My Army Strong Army kids |
A Welcome Home Hug |
I have been thinking lately about Army kids and how they seem to have their very own brand of independence and confidence, honed by years of moving to new places, meeting new people, and saying farewell to good friends whose Soldier had been reassigned to a new location. When my kids talk about taking a family trip, they don't stop at the local Six Flags or Water Park. They suggest places like Washington, DC, London, England, and Vicenza, Italy ... all places where friends have moved in the past year.
In my reminiscing of Army kids, I was reminded of an Army child I met years ago, before we had kids of our own. My husband and I had just moved into temporary quarters at Fort Stewart, Georgia, when we heard a knock at our door. We had just arrived and no one yet knew how to reach us, so we were surprised to have a visitor. When I opened the door, a little girl about nine years old was standing there. "Welcome!" she said, "I am new here, too. Do you have any kids I could play with?" I loved that she was making the most of her situation (with her parents close by), and "growing where she was planted." It makes me wonder what personality traits she will take with her into her adult life that are enhanced by living the Army life during her childhood.
I have been monitoring my own children closely as of late, evaluating their reactions to the separation from their father along with seeing more close friends pack up to leave this summer. Last week, we were able to welcome our Soldier home from a year-long deployment. As we went through the various stages that were a part of this event, I kept an especially close eye on both of my children, ages nine and six. They have endured a long year of separation from their all-time hero and father and were beyond excited to welcome him home.
I enjoyed observing them making "Welcome Home" banners (favorite quote? "Mommy, how do you spell 'welcome-home-daddy-you-are-my-hero-and-I-have-missed-you-so-much-and-let's-play-our-favorite-game-when-we-get-home!'"), cleaning their rooms, baking welcome-home cookies, and hanging welcome home signs all over our house. They both made comments that the last few days before 'welcome home' were just too long. One said it's harder than waiting for Santa Claus; the other simply stated, "We've waited for this day for a long time."

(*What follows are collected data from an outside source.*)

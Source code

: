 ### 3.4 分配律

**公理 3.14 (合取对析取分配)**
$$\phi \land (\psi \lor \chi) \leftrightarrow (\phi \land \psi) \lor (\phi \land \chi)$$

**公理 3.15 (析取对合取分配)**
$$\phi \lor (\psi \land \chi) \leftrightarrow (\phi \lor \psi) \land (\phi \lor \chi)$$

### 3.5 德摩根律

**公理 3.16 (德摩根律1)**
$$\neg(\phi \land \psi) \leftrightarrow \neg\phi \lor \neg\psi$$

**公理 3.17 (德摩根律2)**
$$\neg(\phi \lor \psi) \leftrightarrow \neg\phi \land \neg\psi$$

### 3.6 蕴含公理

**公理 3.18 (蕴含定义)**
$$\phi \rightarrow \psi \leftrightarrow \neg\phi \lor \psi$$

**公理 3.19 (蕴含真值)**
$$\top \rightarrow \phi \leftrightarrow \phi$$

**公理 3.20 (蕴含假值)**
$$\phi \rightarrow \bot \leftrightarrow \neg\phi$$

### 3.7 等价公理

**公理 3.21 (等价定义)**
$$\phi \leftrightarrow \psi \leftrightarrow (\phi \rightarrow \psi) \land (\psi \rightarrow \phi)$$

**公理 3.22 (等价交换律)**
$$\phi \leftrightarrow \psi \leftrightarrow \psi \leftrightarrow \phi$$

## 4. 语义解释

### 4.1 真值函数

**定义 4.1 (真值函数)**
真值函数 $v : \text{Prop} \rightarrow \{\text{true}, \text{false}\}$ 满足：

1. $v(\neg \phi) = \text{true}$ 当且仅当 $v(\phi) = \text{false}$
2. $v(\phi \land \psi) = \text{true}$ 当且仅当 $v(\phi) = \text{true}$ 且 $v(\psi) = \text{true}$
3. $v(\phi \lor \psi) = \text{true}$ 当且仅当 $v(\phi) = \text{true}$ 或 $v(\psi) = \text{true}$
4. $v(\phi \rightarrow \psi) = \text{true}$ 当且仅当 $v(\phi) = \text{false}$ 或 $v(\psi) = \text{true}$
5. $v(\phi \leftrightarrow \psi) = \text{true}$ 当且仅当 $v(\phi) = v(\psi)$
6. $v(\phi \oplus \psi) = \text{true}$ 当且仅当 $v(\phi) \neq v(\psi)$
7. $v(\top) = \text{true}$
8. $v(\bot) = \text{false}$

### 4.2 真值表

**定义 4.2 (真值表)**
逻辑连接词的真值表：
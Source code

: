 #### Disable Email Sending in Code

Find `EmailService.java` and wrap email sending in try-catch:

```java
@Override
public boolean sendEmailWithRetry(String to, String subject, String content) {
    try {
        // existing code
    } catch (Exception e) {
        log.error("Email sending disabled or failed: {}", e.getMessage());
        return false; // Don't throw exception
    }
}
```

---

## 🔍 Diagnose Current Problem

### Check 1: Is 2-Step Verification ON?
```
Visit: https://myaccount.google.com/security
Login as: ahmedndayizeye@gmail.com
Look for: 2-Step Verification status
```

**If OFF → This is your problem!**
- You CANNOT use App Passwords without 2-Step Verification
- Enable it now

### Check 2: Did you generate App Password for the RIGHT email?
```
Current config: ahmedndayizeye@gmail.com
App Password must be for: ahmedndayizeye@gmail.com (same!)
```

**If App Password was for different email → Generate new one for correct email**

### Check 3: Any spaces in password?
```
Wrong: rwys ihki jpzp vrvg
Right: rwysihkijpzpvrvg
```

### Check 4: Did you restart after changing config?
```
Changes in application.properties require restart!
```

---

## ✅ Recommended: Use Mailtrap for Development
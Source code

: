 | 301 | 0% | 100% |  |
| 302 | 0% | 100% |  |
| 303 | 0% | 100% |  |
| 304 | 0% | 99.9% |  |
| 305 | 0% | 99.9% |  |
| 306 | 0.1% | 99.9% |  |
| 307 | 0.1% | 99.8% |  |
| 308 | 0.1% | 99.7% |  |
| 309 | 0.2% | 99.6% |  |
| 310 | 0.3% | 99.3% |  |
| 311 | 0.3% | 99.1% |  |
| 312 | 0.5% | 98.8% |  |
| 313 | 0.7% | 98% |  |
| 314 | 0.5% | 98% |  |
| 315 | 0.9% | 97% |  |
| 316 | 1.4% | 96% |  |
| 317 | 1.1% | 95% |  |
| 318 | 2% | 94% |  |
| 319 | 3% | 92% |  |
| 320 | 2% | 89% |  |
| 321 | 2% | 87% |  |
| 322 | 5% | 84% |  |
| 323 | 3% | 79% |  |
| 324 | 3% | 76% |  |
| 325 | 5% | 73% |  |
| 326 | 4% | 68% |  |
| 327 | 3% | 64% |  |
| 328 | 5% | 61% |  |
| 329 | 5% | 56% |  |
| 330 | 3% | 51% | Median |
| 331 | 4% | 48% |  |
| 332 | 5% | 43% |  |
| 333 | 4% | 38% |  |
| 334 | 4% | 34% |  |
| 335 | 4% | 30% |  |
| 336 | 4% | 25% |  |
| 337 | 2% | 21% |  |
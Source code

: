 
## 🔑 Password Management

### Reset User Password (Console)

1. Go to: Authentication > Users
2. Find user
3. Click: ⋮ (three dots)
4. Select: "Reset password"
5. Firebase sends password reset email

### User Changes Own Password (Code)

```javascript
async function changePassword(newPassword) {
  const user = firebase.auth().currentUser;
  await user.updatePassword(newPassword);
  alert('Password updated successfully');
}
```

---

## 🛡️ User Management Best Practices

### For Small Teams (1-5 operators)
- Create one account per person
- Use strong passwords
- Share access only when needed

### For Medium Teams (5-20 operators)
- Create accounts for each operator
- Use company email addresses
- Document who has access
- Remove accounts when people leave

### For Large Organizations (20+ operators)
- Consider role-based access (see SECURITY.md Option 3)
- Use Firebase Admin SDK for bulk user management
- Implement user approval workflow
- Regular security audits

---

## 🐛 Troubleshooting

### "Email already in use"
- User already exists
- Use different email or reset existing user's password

Numerous times, I found myself filled with a strange mix of emotions -- pride, joy, sadness, anxiety -- as I worked with them to get ready for Daddy to come home. I loved how excited they were and was so proud of how well they have handled all that they had been handed during this time apart. I was thrilled that we would be a complete family unit again and that my youngest would have a parent available who could actually help him with his baseball stance (and not just say things like, "Mmm, I don't think that looks quite right, honey. Try lifting your elbows a bit ..."). I was also a bit anxious about what their reaction would be to seeing their Daddy again. I knew they would be happy, but it must be every Army spouse's nightmare that their children might not recognize their Soldier-parent upon return.
As it turned out, our welcome home ceremony was scheduled for midnight. The boys were crushed that they had to go to bed ONE MORE TIME before Daddy would be there, but were able to fall asleep fairly quickly. When I woke them up, the oldest bolted out of bed, slid into his shoes (they both went to bed in the shorts/shirt they would wear to greet Daddy), and raced to the front door. The youngest was exhausted and fought all the way to the car ("Why are you waking me UP?!?!?"), but woke up on the ride to post, thrilled to be on his way to getting his Dad.
When we arrived at the parade field, I was again amazed at the flexibility and independence of Army kids. My sons immediately approached a group of kids gathered on the field and, within minutes, were playing like old friends. As "arrival time" grew nearer, I watched the growing group of kids on the field. A dee-jay was playing fun songs and they ran and danced and played like they had all been best friends for life. It occurred to me that having a deployed parent in common might just be as strong a bond as knowing each other since birth.
Eventually, the deejay announced that the buses were just moments away. We watched as the military police car, with sirens blaring and lights flashing, escorted our Soldiers to the field. The Soldiers then exited the bus, moved into a formation, and began marching across the field. As they got close, the deejay announced, "Ladies and Gentlemen! America's Heroes are HOME!!" The cheers were deafening and the front row of kids looking for their parent again caught my attention. The looks of pure joy and excitement on these little faces were a wonder to see.
As the 2-minute ceremony ended, the announcer said, "In the fine tradition of the Cavalry, it is time to find your Soldier ... CHARGE!" If you've ever seen an elementary school field day race, you'll have some idea of how fast these kids reached their Soldiers. I think my oldest might have broken some sort of land-speed record as he sprinted to tackle his dad. As caught up as I was in greeting my husband, my hero, and the love of my life ... I still was astounded at the Army kids around me, all welcoming their hero home, and all ready for whatever might come next.
For these and a hundred other reasons, Army kids are heroes. Army Strong!